Lorsqu’une économie présente un tel déséquilibre, les besoins en éducation et en santé sont souvent plus urgents que les projets d’infrastructures à plusieurs milliards de dollars qui satisfont les ambitions d’investisseurs internationaux. Les ressources de l’Afrique ont toujours été incroyablement riches. Sans cesse, l’abondance a été à portée de main dans nombre de ses pays, souvent juste sous la terre sous la forme de produits de base. Il semble inévitable que l’Afrique continue à se moderniser, à croître, à se développer et à prendre plus de place sur la scène mondiale, mais il reste à savoir si cette croissance mènera réellement à plus de prospérité et d’opportunités pour sa population.

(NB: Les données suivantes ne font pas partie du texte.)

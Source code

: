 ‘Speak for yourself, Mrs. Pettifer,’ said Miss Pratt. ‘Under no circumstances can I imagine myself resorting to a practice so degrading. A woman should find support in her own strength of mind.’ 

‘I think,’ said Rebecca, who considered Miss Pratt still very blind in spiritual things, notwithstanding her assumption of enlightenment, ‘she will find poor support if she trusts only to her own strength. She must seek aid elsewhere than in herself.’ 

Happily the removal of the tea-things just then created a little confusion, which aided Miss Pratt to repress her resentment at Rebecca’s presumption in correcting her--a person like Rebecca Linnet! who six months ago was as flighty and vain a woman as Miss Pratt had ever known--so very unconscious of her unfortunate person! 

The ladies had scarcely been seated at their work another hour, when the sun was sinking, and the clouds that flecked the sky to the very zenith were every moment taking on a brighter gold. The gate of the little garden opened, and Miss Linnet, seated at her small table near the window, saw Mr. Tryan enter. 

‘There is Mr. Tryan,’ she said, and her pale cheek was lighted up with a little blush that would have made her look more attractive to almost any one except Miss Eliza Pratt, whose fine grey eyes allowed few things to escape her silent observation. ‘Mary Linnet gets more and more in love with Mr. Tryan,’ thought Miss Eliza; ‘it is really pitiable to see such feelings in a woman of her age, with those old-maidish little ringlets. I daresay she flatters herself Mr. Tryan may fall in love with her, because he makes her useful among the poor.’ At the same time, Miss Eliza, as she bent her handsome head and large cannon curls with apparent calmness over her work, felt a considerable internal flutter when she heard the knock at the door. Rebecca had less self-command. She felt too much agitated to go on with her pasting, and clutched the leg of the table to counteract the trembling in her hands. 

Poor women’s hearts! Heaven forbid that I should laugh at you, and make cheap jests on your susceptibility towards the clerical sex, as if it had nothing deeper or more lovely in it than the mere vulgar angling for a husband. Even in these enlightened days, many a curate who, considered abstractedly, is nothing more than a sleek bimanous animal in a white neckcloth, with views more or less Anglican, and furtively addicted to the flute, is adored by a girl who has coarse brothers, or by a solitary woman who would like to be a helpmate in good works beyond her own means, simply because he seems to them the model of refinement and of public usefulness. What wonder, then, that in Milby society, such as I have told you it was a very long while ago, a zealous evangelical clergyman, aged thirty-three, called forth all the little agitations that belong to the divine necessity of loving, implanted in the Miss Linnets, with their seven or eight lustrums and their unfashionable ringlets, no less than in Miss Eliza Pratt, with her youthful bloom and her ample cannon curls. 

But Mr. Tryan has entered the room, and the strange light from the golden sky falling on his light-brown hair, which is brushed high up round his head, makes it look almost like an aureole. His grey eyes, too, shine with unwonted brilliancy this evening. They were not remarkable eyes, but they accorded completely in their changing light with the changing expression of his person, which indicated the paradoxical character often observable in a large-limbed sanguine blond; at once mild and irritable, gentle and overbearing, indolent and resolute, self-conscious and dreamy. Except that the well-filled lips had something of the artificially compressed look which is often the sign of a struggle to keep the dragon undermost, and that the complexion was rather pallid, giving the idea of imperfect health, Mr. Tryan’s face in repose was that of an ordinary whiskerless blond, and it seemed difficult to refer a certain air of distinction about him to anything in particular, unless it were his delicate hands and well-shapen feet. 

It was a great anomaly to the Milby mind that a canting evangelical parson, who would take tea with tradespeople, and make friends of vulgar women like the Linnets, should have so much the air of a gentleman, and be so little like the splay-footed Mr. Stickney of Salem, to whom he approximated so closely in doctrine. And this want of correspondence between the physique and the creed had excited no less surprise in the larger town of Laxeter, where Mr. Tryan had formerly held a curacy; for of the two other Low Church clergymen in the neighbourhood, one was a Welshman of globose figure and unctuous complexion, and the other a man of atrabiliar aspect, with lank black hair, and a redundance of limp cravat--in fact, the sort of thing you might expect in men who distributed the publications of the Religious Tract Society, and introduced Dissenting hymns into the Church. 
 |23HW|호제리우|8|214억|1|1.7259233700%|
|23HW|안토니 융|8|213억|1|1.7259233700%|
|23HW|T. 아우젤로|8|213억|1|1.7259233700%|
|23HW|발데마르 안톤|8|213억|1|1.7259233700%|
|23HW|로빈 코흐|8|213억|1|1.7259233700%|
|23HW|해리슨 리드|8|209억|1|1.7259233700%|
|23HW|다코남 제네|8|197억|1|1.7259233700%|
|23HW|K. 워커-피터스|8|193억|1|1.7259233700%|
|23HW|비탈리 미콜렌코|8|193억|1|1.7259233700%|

Si les projections de croissance démographique se confirment, des milliards de gens dépendront des décisions prises aujourd’hui, décisions qui s’intéressent plus aux profits qu’aux individus. L’histoire de l’Afrique laisse supposer que le salut attendu des projets d’infrastructures localisés et de la technologie ne procurera pas la libération si nécessaire.

La cupidité de quelques-uns en Afrique, et de toutes les nations qui ont longtemps cherché à exploiter ses richesses, reste l’un des principaux problèmes du continent. À cet égard, l’Afrique n’est pas la seule, bien entendu. Cette cupidité finira par mener toutes les nations à une confrontation avec le Créateur. Un monde globalisé, axé sur lui-même, est évoqué dans le dernier livre prophétique de la Bible. Nous y apprenons que la délivrance viendra, non pas du commerce mondial de marchandises (voir Apocalypse 18), mais de l’instauration d’un ordre mondial profondément soucieux du bien à apporter à chaque être humain.